#### Work task
Which lines of the entries below run from the one holding "Para integrar, tenemos" to the one holding "simplificamos la integral", inclusive? Set down exactly those lines and no others.
----------
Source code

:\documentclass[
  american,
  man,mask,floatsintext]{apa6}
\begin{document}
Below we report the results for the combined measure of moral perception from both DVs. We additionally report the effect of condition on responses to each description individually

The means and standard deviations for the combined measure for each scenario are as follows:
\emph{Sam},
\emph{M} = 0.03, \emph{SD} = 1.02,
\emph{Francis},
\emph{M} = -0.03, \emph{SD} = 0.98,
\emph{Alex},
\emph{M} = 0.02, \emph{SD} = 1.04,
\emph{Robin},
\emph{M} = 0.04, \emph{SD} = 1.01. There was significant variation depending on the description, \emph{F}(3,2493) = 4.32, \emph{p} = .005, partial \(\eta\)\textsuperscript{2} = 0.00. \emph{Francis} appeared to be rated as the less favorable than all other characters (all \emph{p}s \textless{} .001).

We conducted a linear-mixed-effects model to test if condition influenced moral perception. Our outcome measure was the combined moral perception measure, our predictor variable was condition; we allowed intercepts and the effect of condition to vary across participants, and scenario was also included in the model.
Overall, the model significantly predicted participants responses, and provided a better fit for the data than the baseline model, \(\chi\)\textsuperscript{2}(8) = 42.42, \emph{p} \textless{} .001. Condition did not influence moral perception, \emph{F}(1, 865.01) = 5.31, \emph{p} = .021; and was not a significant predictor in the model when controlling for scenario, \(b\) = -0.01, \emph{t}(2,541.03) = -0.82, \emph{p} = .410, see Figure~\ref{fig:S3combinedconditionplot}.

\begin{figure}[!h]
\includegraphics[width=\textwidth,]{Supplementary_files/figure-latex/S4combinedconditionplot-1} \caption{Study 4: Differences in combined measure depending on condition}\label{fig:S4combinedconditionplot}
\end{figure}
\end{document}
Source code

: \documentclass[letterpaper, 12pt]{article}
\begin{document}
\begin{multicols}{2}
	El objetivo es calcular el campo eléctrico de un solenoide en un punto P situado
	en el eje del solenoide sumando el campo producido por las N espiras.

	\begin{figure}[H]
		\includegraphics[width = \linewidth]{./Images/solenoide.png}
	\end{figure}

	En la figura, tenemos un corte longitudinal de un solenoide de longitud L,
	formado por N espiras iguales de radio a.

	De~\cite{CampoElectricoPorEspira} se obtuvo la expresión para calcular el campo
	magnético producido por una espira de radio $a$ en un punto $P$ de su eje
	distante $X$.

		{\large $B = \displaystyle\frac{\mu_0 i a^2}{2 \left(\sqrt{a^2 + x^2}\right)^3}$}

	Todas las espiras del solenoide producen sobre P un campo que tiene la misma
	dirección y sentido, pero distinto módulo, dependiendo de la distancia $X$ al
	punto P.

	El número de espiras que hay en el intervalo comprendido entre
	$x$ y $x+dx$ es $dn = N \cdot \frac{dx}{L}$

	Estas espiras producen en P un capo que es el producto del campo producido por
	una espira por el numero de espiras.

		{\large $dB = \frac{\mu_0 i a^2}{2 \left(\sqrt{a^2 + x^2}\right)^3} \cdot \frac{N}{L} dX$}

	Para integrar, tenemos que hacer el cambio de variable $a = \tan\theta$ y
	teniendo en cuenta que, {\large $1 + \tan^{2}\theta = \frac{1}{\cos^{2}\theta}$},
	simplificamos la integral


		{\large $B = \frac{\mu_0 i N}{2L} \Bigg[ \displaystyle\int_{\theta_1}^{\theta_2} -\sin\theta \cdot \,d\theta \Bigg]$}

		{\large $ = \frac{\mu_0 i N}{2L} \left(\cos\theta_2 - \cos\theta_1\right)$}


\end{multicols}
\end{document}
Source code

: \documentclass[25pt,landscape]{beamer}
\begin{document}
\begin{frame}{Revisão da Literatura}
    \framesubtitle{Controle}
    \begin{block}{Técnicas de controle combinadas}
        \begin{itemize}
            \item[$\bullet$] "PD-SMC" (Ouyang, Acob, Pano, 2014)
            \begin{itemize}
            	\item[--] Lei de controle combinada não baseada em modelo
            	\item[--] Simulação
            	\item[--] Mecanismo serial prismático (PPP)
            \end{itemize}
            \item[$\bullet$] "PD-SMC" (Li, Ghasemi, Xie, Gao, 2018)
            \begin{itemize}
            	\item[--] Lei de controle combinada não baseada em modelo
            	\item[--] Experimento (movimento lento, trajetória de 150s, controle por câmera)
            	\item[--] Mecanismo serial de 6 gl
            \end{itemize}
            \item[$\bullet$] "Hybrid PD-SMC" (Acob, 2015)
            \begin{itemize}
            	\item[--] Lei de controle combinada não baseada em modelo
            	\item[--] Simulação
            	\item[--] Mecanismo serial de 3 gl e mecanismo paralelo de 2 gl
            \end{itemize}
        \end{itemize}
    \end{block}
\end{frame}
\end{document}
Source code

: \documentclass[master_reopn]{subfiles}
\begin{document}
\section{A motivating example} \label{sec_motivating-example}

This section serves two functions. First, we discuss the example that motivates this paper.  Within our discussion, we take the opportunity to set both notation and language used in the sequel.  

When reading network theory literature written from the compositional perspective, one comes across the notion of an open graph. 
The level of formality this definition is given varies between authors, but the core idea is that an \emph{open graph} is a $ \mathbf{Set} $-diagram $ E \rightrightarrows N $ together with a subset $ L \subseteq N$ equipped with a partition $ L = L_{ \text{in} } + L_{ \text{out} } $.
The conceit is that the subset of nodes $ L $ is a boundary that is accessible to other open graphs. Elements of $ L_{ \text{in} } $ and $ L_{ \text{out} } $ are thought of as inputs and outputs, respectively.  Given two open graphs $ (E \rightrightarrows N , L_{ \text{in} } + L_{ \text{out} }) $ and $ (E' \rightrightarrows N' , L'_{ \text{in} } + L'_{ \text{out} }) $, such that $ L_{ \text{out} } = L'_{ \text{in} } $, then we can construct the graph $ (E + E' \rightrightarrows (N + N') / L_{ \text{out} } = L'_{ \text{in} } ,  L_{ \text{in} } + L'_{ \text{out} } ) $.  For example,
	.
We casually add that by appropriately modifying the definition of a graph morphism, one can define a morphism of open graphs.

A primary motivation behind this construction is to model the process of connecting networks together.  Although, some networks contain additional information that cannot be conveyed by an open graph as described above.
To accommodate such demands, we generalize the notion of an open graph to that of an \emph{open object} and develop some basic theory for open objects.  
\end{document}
----------
#### Answer to this exercise
	Para integrar, tenemos que hacer el cambio de variable $a = \tan\theta$ y
	teniendo en cuenta que, {\large $1 + \tan^{2}\theta = \frac{1}{\cos^{2}\theta}$},
	simplificamos la integral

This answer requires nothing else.